6/14/2012 9:03:00 PM by Garrett Law Group, PLC
One of the excuses we hear most often to the charge of assault and battery is, “He hit me first,” or similarly, “He started it.” Unfortunately, this is not a legal defense to a criminal charge. It may work on the playground or in sibling disputes, but not in a court of law in Virginia. A judge may find that you have engaged in mutual combat – in other words, you and the other party may both be found guilty.
In order to use “self-defense” as a defense to assault and battery, or any other criminal charge, you must be able to present evidence to show that you had no other option at that time to stop the other party from a continuing their criminal act on you. Many defendants may initially have a claim of self-defense, but once the threat has ended, they then continue the assault on the attacker.

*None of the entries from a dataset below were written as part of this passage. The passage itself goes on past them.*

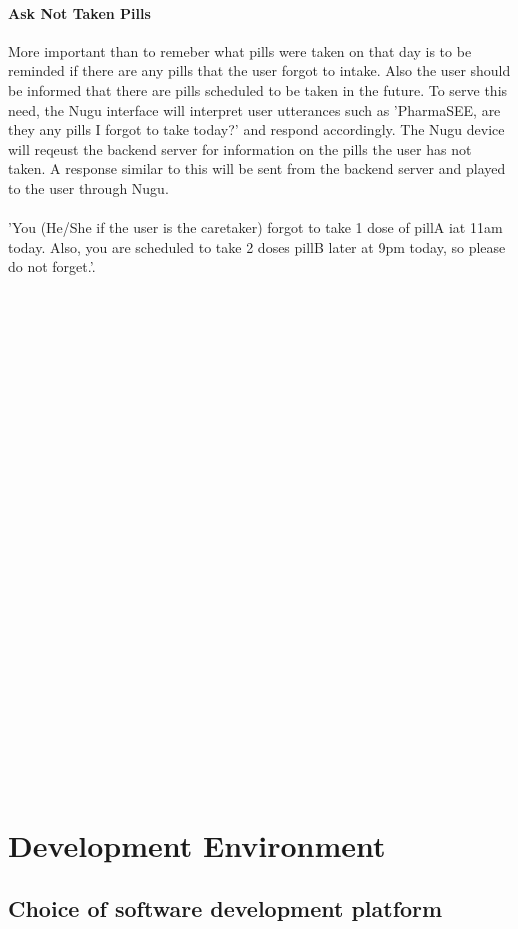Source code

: \documentclass[conference]{IEEEtran}
\begin{document}
\paragraph{Ask Not Taken Pills}
More important than to remeber what pills were taken on that day is to be reminded if there are any pills that the user forgot to intake. Also the user should be informed that there are pills scheduled to be taken in the future. To serve this need, the Nugu interface will interpret user utterances such as 'PharmaSEE, are they any pills I forgot to take today?' and respond accordingly. The Nugu device will reqeust the backend server for information on the pills the user has not taken. A response similar to this will be sent from the backend server and played to the user through Nugu. \\ \\
'You (He/She if the user is the caretaker) forgot to take 1 dose of pillA iat 11am today. Also, you are scheduled to take 2 doses pillB later at 9pm today, so please do not forget.'.\\
\\
\\
\\
\\
\\
\\
\\
\\
\\
\\
\\
\\
\\
\\
\\
\\
\\
\\
\\
\\
\\
\\
\\
\\
\\
\\
\section{Development Environment}
\subsection{Choice of software development platform}\label{AA}
\end{document}
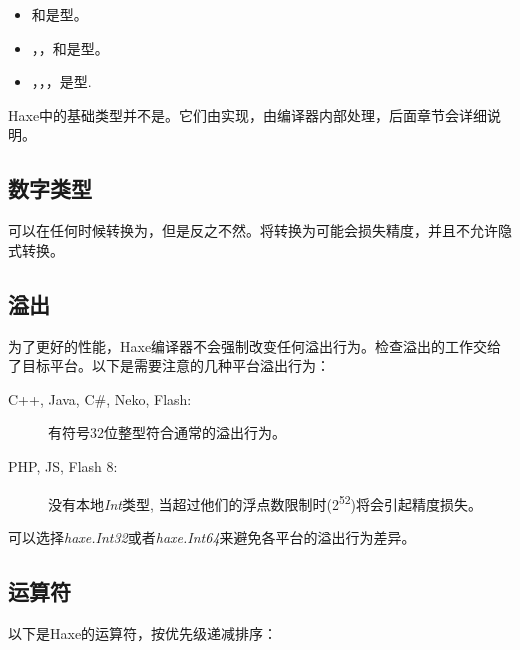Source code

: \begin{itemize}
	\item {}和是型。
	\item {}，，和是型。
	\item {}，，，是型.
\end{itemize}

Haxe中的基础类型并不是。它们由实现，由编译器内部处理，后面章节会详细说明。

\subsection{数字类型}
\label{types-numeric-types}


可以在任何时候转换为，但是反之不然。将转换为可能会损失精度，并且不允许隐式转换。

\subsection{溢出}
\label{types-overflow}

为了更好的性能，Haxe编译器不会强制改变任何溢出行为。检查溢出的工作交给了目标平台。以下是需要注意的几种平台溢出行为：

\begin{description}
 \item[C++, Java, C\#, Neko, Flash:] 有符号32位整型符合通常的溢出行为。
 \item[PHP, JS, Flash 8:] 没有本地\emph{Int}类型, 当超过他们的浮点数限制时(2\textsuperscript{52})将会引起精度损失。
\end{description}

可以选择\emph{haxe.Int32}或者\emph{haxe.Int64}来避免各平台的溢出行为差异。


\subsection{运算符}
\label{types-numeric-operators}

以下是Haxe的运算符，按优先级递减排序：

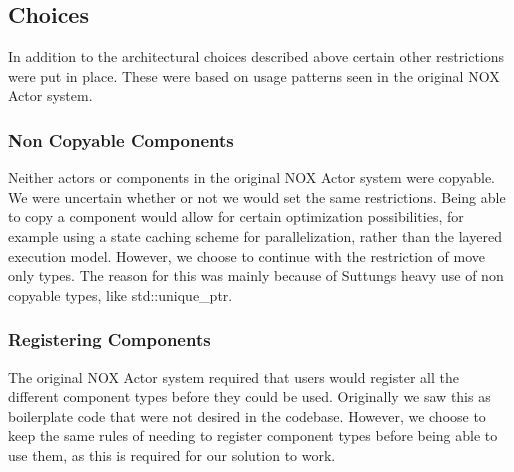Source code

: \subsection{Choices}
In addition to the architectural choices described above certain other restrictions
were put in place.
These were based on usage patterns seen in the original NOX Actor system.

\subsubsection{Non Copyable Components}
Neither actors or components in the original NOX Actor system were copyable.
We were uncertain whether or not we would set the same restrictions.
Being able to copy a component would allow for certain optimization possibilities,
for example using a state caching scheme\cite[p. 930]{game_engine_architecture} for parallelization,
rather than the layered execution model.
However, we choose to continue with the restriction of move only types.
The reason for this was mainly because of Suttungs heavy use of non copyable types,
like std::unique\_ptr.

\subsubsection{Registering Components}
The original NOX Actor system required that users would register all the different component types
before they could be used.
Originally we saw this as boilerplate code that were not desired in the codebase.
However, we choose to keep the same rules of needing to register component types before being able
to use them, as this is required for our solution to work.
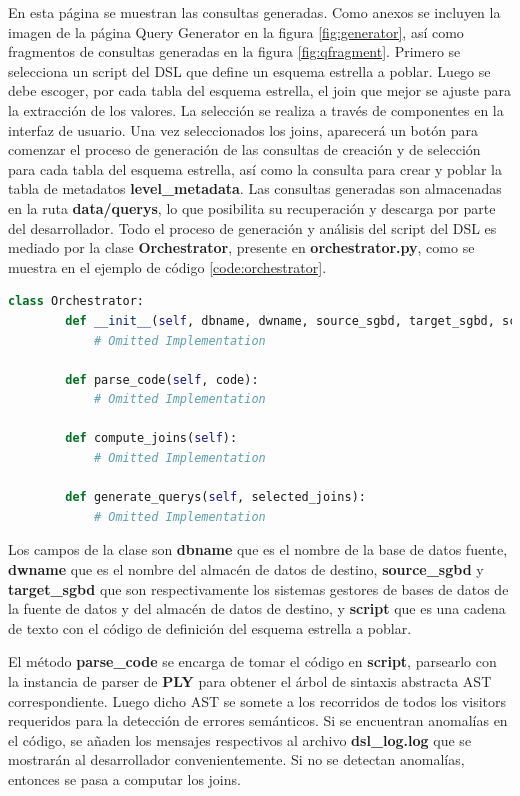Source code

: En esta página se muestran las consultas generadas. Como anexos se incluyen la imagen de la página 
Query Generator en la figura \ref{fig:generator}, así como fragmentos de consultas generadas en 
la figura \ref{fig:qfragment}.
Primero se selecciona un script del DSL que 
define un esquema estrella a poblar. Luego se debe escoger, por cada tabla del esquema estrella, el 
join que mejor se ajuste para la extracción de los valores. La selección se realiza a través 
de componentes en la interfaz de usuario. Una vez seleccionados los joins, aparecer\'a un bot\'on 
para comenzar el proceso de generación de las consultas  
de creación y de selección para cada tabla del esquema estrella, as\'i como la consulta 
para crear y poblar la tabla de metadatos \textbf{level\_metadata}. Las consultas generadas 
son almacenadas en la ruta \textbf{data/querys}, lo que posibilita su recuperación y descarga por parte del desarrollador. 
Todo el proceso de generación y análisis del script del DSL es mediado por la clase \textbf{Orchestrator}, 
presente en \textbf{orchestrator.py}, como se muestra en el ejemplo de c\'odigo \ref{code:orchestrator}.

\begin{lstlisting}[label={code:orchestrator}, caption={Clase Orchestrator}, language={python}]
    class Orchestrator:
        def __init__(self, dbname, dwname, source_sgbd, target_sgbd, script) -> None:
            # Omitted Implementation

        def parse_code(self, code):
            # Omitted Implementation

        def compute_joins(self):
            # Omitted Implementation

        def generate_querys(self, selected_joins):
            # Omitted Implementation
\end{lstlisting}

Los campos de la clase son \textbf{dbname} que es el nombre de la base de datos fuente, 
\textbf{dwname} que es el nombre del almacén de datos de destino, \textbf{source\_sgbd} y 
\textbf{target\_sgbd} que son respectivamente los sistemas gestores de bases de datos de la fuente de datos y 
del almacén de datos de destino, y \textbf{script} que es una cadena de texto con el código 
de definición del esquema estrella a poblar.

El método \textbf{parse\_code} se encarga de tomar el código en \textbf{script}, parsearlo 
con la instancia de parser de \textbf{PLY} para obtener el árbol de sintaxis abstracta AST correspondiente. 
Luego dicho AST se somete a los recorridos de todos los visitors requeridos para la detección de errores semánticos. Si se 
encuentran anomalías en el código, se añaden los mensajes respectivos al archivo \textbf{dsl\_log.log} 
que se mostrarán al desarrollador convenientemente. Si no se detectan anomalías, entonces se pasa a computar los joins. 

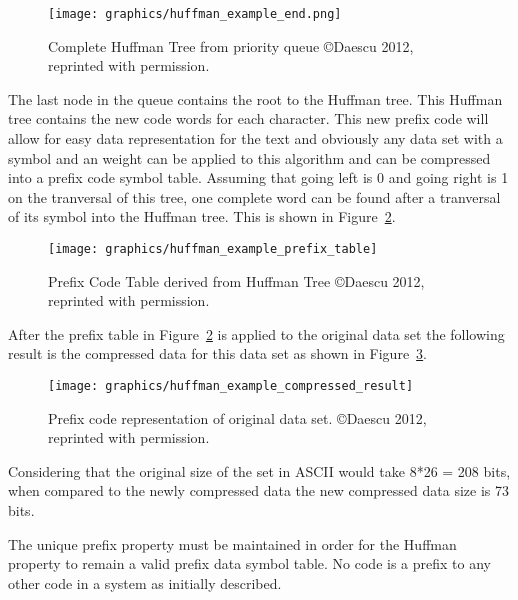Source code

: \documentclass[letterpaper, 11pt]{article}
\begin{document}
\begin{figure}
  \centering
  \texttt{[image: graphics/huffman\_example\_end.png]}
  \caption{Complete Huffman Tree from priority queue  \copyright Daescu 2012, reprinted with permission.\cite{huffman}}
  \label{fig:huffman_full_tree}
\end{figure}

The last node in the queue contains the root to the Huffman tree. This Huffman tree
contains the new code words for each character. This new prefix code will allow for easy
data representation for the text and obviously any data set with a symbol and an weight can
be applied to this algorithm and can be compressed into a prefix code symbol table.
Assuming that going left is 0 and going right is 1 on the tranversal of this tree, one complete
word can be found after a tranversal of its symbol into the Huffman tree. This is shown in
Figure~\ref{fig:huffman_prefix_table}.
\par\vspace{\baselineskip}

\begin{figure}
  \centering
  \texttt{[image: graphics/huffman\_example\_prefix\_table]}
  \caption{Prefix Code Table derived from Huffman Tree  \copyright Daescu 2012, reprinted with permission.\cite{huffman}}
  \label{fig:huffman_prefix_table}
\end{figure}

\par\vspace{\baselineskip}
After the prefix table in Figure~\ref{fig:huffman_prefix_table} is applied to the original data set the following result is the compressed
data for this data set as shown in Figure~\ref{fig:huffman_compressed}.
\par\vspace{\baselineskip}
\begin{figure}
  \centering
  \texttt{[image: graphics/huffman\_example\_compressed\_result]}
  \caption{Prefix code representation of original data set.  \copyright Daescu 2012, reprinted with permission.\cite{huffman}}
  \label{fig:huffman_compressed}
\end{figure}

Considering that the original size of the set in ASCII would take 8*26 = 208 bits, when compared to
the newly compressed data the new compressed data size is 73 bits.
\par\vspace{\baselineskip}
The unique prefix property must be maintained in order for the Huffman property to remain a valid prefix
data symbol table. No code is a prefix to any other code in a system as initially described.
\par\vspace{\baselineskip}
\end{document}
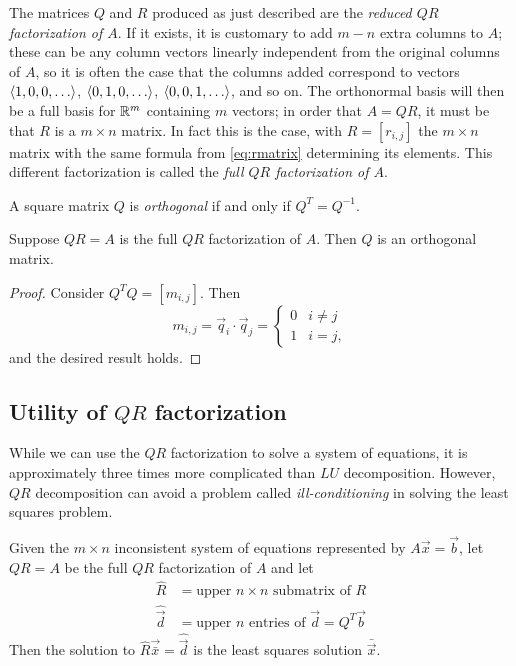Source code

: \documentclass[m3380-lec-main.tex]{subfiles}
\begin{document}
The matrices $Q$ and $R$ produced as just described are the \emph{reduced $QR$ factorization of $A$}. If it exists, it is customary to add $m-n$ extra columns to $A$; these can be any column vectors linearly independent from the original columns of $A$, so it is often the case that the columns added correspond to vectors $\left\langle1,0,0,\ldots\right\rangle$, $\left\langle0,1,0,\ldots\right\rangle$, $\left\langle0,0,1,\ldots\right\rangle$, and so on. The orthonormal basis will then be a full basis for $\mathbb{R}^m$ containing $m$ vectors; in order that $A=QR$, it must be that $R$ is a $m\times n$ matrix. In fact this is the case, with $R=[r_{i,j}]$ the $m\times n$ matrix with the same formula from \autoref{eq:rmatrix} determining its elements. This different factorization is called the \emph{full $QR$ factorization of $A$}.

\begin{defn} A square matrix $Q$ is \emph{orthogonal} if and only if $Q^T=Q^{-1}$.
\end{defn}

\begin{thm} Suppose $QR=A$ is the full $QR$ factorization of $A$. Then $Q$ is an orthogonal matrix.
\end{thm}
\begin{proof}
Consider $Q^TQ = [m_{i,j}]$. Then 
\[m_{i,j} = \vec{q}_i\cdot\vec{q}_j = \begin{cases}0&i\neq j\\1&i=j,\end{cases}\] and the desired result holds.
\end{proof}

\subsection{Utility of $QR$ factorization}
While we can use the $QR$ factorization to solve a system of equations, it is approximately three times more complicated than $LU$ decomposition. However, $QR$ decomposition can avoid a problem called \emph{ill-conditioning} in solving the least squares problem.

\begin{alg}
Given the $m\times n$ inconsistent system of equations represented by $A\vec{x}=\vec{b}$, let $QR=A$ be the full $QR$ factorization of $A$ and let
\begin{align*}
\hat{R} &= \text{upper $n\times n$ submatrix of $R$} \\
\hat{\vec{d}} &= \text{upper $n$ entries of }\vec{d}=Q^T\vec{b}
\end{align*}
Then the solution to $\hat{R}\vec{\bar{x}}=\hat{\vec{d}}$ is the least squares solution $\bar{\vec{x}}$.
\end{alg}
\end{document}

Once the attacker has ceased their physical assault, you also have a duty to then stop as well.
In addition, the law allows an individual to use “self-help” or “self-defense” to repel an attacker so long as it is a reasonable response to the threat. Self-defense to an assault and battery charge can be claimed even if you are not defending against being assaulted by another, so long as the physical force used is reasonable. One common example is the defense of property, or the removal of a trespasser. You may use physical force, even deadly force at times, to deal with a trespasser to your home, business or car.
You may also be able to claim self-defense when you are trying to stop someone from destroying your personal property. However, the force used must be reasonable under the circumstances. In other words, you may not shoot someone who is destroying your personal property, or use a baseball bat against someone who will not leave your business.